The main objective of this study is to develop a model-based pumping schedule by utilizing a recently developed unconventional complex fracture propagation model called Mangrove describing complex fracture networks by accounting for interaction between the hydraulic fractures and natural fractures [4, 5]. One of the challenges is that Mangrove does not report the values of stimulated reservoir volume (SRV), and it is important to predict the SRV as it is the only available real-time measurement during the hydraulic fracturing process using microseismic monitoring technique. Therefore, we developed a new subroutine in Mangrove to calculate the SRV. Then, we constructed a surrogate model that describes the relationship between the manipulated input variables (i.e., fracturing fluid injection rate and proppant concentration at the wellbore) and output variables (SRV and total fracture surface area) using the data generated from the Mangrove with the proposed subroutine. Next, we designed a Kalman filter utilizing the measurement of SRV to estimate the total fracture surface area.
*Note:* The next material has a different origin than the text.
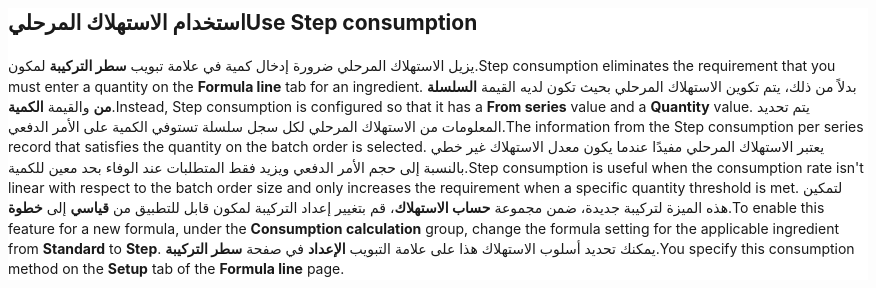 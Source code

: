 ## <a name="use-step-consumption"></a><span data-ttu-id="4c925-180">استخدام الاستهلاك المرحلي</span><span class="sxs-lookup"><span data-stu-id="4c925-180">Use Step consumption</span></span>
<span data-ttu-id="4c925-181">يزيل الاستهلاك المرحلي ضرورة إدخال كمية في علامة تبويب **سطر التركيبة** لمكون.</span><span class="sxs-lookup"><span data-stu-id="4c925-181">Step consumption eliminates the requirement that you must enter a quantity on the **Formula line** tab for an ingredient.</span></span> <span data-ttu-id="4c925-182">بدلاً من ذلك، يتم تكوين الاستهلاك المرحلي بحيث تكون لديه القيمة **السلسلة من‬** والقيمة **الكمية**.</span><span class="sxs-lookup"><span data-stu-id="4c925-182">Instead, Step consumption is configured so that it has a **From series** value and a **Quantity** value.</span></span> <span data-ttu-id="4c925-183">يتم تحديد المعلومات من الاستهلاك المرحلي لكل سجل سلسلة تستوفي الكمية على الأمر الدفعي.</span><span class="sxs-lookup"><span data-stu-id="4c925-183">The information from the Step consumption per series record that satisfies the quantity on the batch order is selected.</span></span> <span data-ttu-id="4c925-184">يعتبر الاستهلاك المرحلي مفيدًا عندما يكون معدل الاستهلاك غير خطي بالنسبة إلى حجم الأمر الدفعي ويزيد فقط المتطلبات عند الوفاء بحد معين للكمية.</span><span class="sxs-lookup"><span data-stu-id="4c925-184">Step consumption is useful when the consumption rate isn't linear with respect to the batch order size and only increases the requirement when a specific quantity threshold is met.</span></span> <span data-ttu-id="4c925-185">لتمكين هذه الميزة لتركيبة جديدة، ضمن مجموعة **حساب الاستهلاك**، قم بتغيير إعداد التركيبة لمكون قابل للتطبيق من **قياسي** إلى **خطوة**.</span><span class="sxs-lookup"><span data-stu-id="4c925-185">To enable this feature for a new formula, under the **Consumption calculation** group, change the formula setting for the applicable ingredient from **Standard** to **Step**.</span></span> <span data-ttu-id="4c925-186">يمكنك تحديد أسلوب الاستهلاك هذا على علامة التبويب **الإعداد** في صفحة **سطر التركيبة**.</span><span class="sxs-lookup"><span data-stu-id="4c925-186">You specify this consumption method on the **Setup** tab of the **Formula line** page.</span></span>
Then, a model-based feedback control system is proposed to determine the fracturing fluid pumping schedule that maximizes the total fracture surface area. The closed-loop simulation results demonstrate that the obtained total fracture surface area can lead to enhanced oil and gas production rates from naturally fractured unconventional reservoirs.


[1] Siddhamshetty, P., Kwon, J.S., Liu, S., & Valkó, P.P. (2017). Feedback control of proppant bank heights during hydraulic fracturing for enhanced productivity in shale formations. AIChE Journal, 64(05), 1638-1650.
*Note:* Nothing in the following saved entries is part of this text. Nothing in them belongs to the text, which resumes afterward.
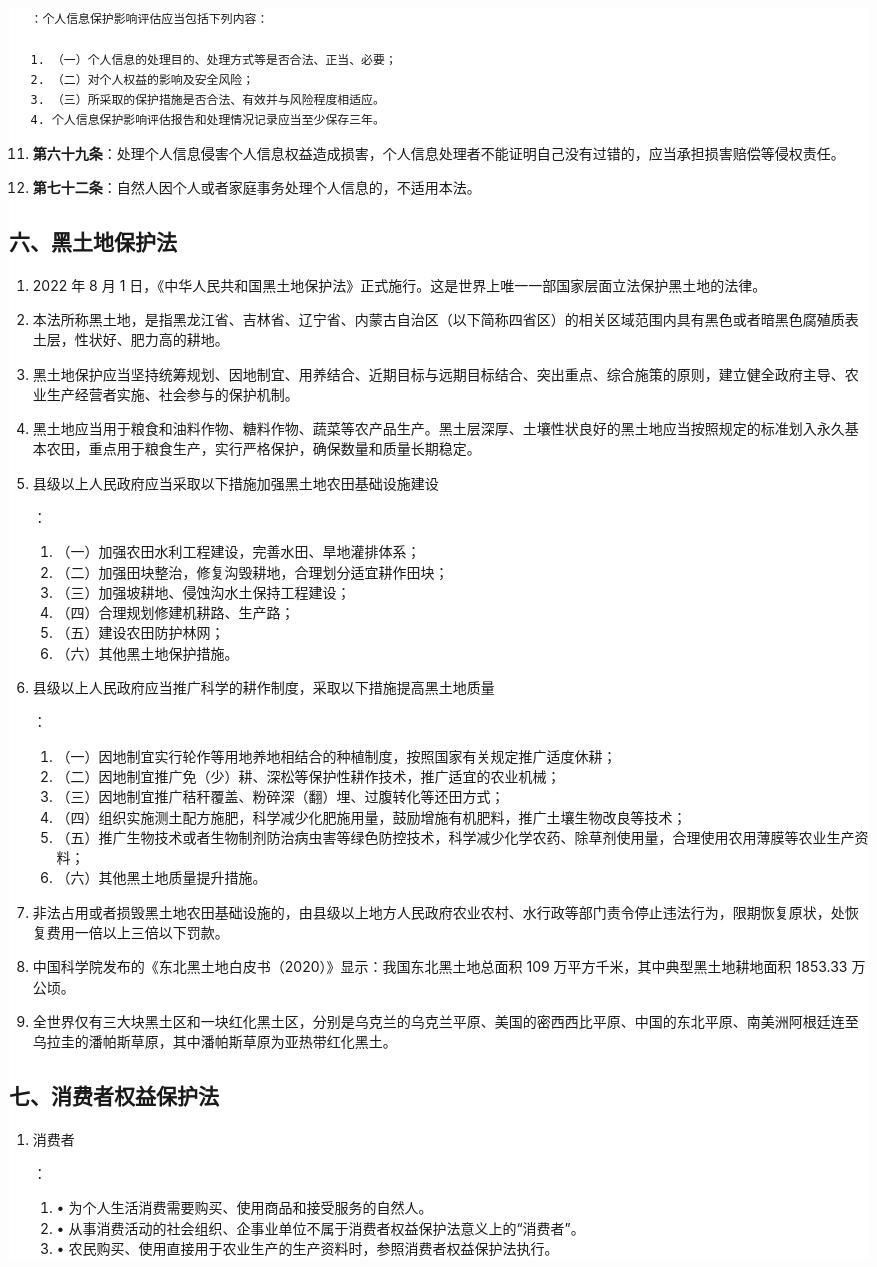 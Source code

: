        ：个人信息保护影响评估应当包括下列内容：

       1. （一）个人信息的处理目的、处理方式等是否合法、正当、必要；
       2. （二）对个人权益的影响及安全风险；
       3. （三）所采取的保护措施是否合法、有效并与风险程度相适应。
       4. 个人信息保护影响评估报告和处理情况记录应当至少保存三年。

   11. **第六十九条**：处理个人信息侵害个人信息权益造成损害，个人信息处理者不能证明自己没有过错的，应当承担损害赔偿等侵权责任。

   12. **第七十二条**：自然人因个人或者家庭事务处理个人信息的，不适用本法。

## 六、黑土地保护法[](https://sakib.hidns.co/常识判断/法律篇/其他法律法规.html#六、黑土地保护法)

1. 2022 年 8 月 1 日，《中华人民共和国黑土地保护法》正式施行。这是世界上唯一一部国家层面立法保护黑土地的法律。

2. 本法所称黑土地，是指黑龙江省、吉林省、辽宁省、内蒙古自治区（以下简称四省区）的相关区域范围内具有黑色或者暗黑色腐殖质表土层，性状好、肥力高的耕地。

3. 黑土地保护应当坚持统筹规划、因地制宜、用养结合、近期目标与远期目标结合、突出重点、综合施策的原则，建立健全政府主导、农业生产经营者实施、社会参与的保护机制。

4. 黑土地应当用于粮食和油料作物、糖料作物、蔬菜等农产品生产。黑土层深厚、土壤性状良好的黑土地应当按照规定的标准划入永久基本农田，重点用于粮食生产，实行严格保护，确保数量和质量长期稳定。

5. 县级以上人民政府应当采取以下措施加强黑土地农田基础设施建设

   ：

   1. （一）加强农田⽔利工程建设，完善⽔田、旱地灌排体系；
   2. （二）加强田块整治，修复沟毁耕地，合理划分适宜耕作田块；
   3. （三）加强坡耕地、侵蚀沟⽔土保持工程建设；
   4. （四）合理规划修建机耕路、生产路；
   5. （五）建设农田防护林网；
   6. （六）其他黑土地保护措施。

6. 县级以上人民政府应当推广科学的耕作制度，采取以下措施提高黑土地质量

   ：

   1. （一）因地制宜实行轮作等用地养地相结合的种植制度，按照国家有关规定推广适度休耕；
   2. （二）因地制宜推广免（少）耕、深松等保护性耕作技术，推广适宜的农业机械；
   3. （三）因地制宜推广秸秆覆盖、粉碎深（翻）埋、过腹转化等还田方式；
   4. （四）组织实施测土配方施肥，科学减少化肥施用量，鼓励增施有机肥料，推广土壤生物改良等技术；
   5. （五）推广生物技术或者生物制剂防治病虫害等绿色防控技术，科学减少化学农药、除草剂使用量，合理使用农用薄膜等农业生产资料；
   6. （六）其他黑土地质量提升措施。

7. 非法占用或者损毁黑土地农田基础设施的，由县级以上地方人民政府农业农村、⽔行政等部门责令停止违法行为，限期恢复原状，处恢复费用一倍以上三倍以下罚款。

8. 中国科学院发布的《东北黑土地白皮书（2020）》显示：我国东北黑土地总面积 109 万平方千米，其中典型黑土地耕地面积 1853.33 万公顷。

9. 全世界仅有三大块黑土区和一块红化黑土区，分别是乌克兰的乌克兰平原、美国的密西西比平原、中国的东北平原、南美洲阿根廷连至乌拉圭的潘帕斯草原，其中潘帕斯草原为亚热带红化黑土。

## 七、消费者权益保护法[](https://sakib.hidns.co/常识判断/法律篇/其他法律法规.html#七、消费者权益保护法)

1. 消费者

   ：

   1. • 为个人生活消费需要购买、使用商品和接受服务的自然人。
   2. • 从事消费活动的社会组织、企事业单位不属于消费者权益保护法意义上的“消费者”。
   3. • 农民购买、使用直接用于农业生产的生产资料时，参照消费者权益保护法执行。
[2] Siddhamshetty, P., Yang, S., & Kwon, J.S. (2018). Modeling of hydraulic fracturing and designing of online pumping schedules to achieve uniform proppant concentration in conventional oil reservoirs. Computers & Chemical Engineering, 114, 306-317.

[3] Gale, J.F., Laubach, S.E., Olson, J.E., Eichhubl, P., & Fall, A. (2014). Natural fractures in shale: A review and new observations. AAPG bulletin, 98(11), 2165-2216.

[4] Weng, X., Kresse, O., Chuprakov, D., Cohen, C.E., Prioul, R., & Ganguly, U. (2014). Applying complex fracture model and integrated workflow in unconventional reservoirs. Journal of Petroleum Science and Engineering, 124, 468-483.

[5] Weng, X., Kresse, O., Cohen, C.E., Wu, R., & Gu, H. (2011, January). Modeling of hydraulic fracture network propagation in a naturally fractured formation. In SPE Hydraulic Fracturing Technology Conference. Society of Petroleum Engineers.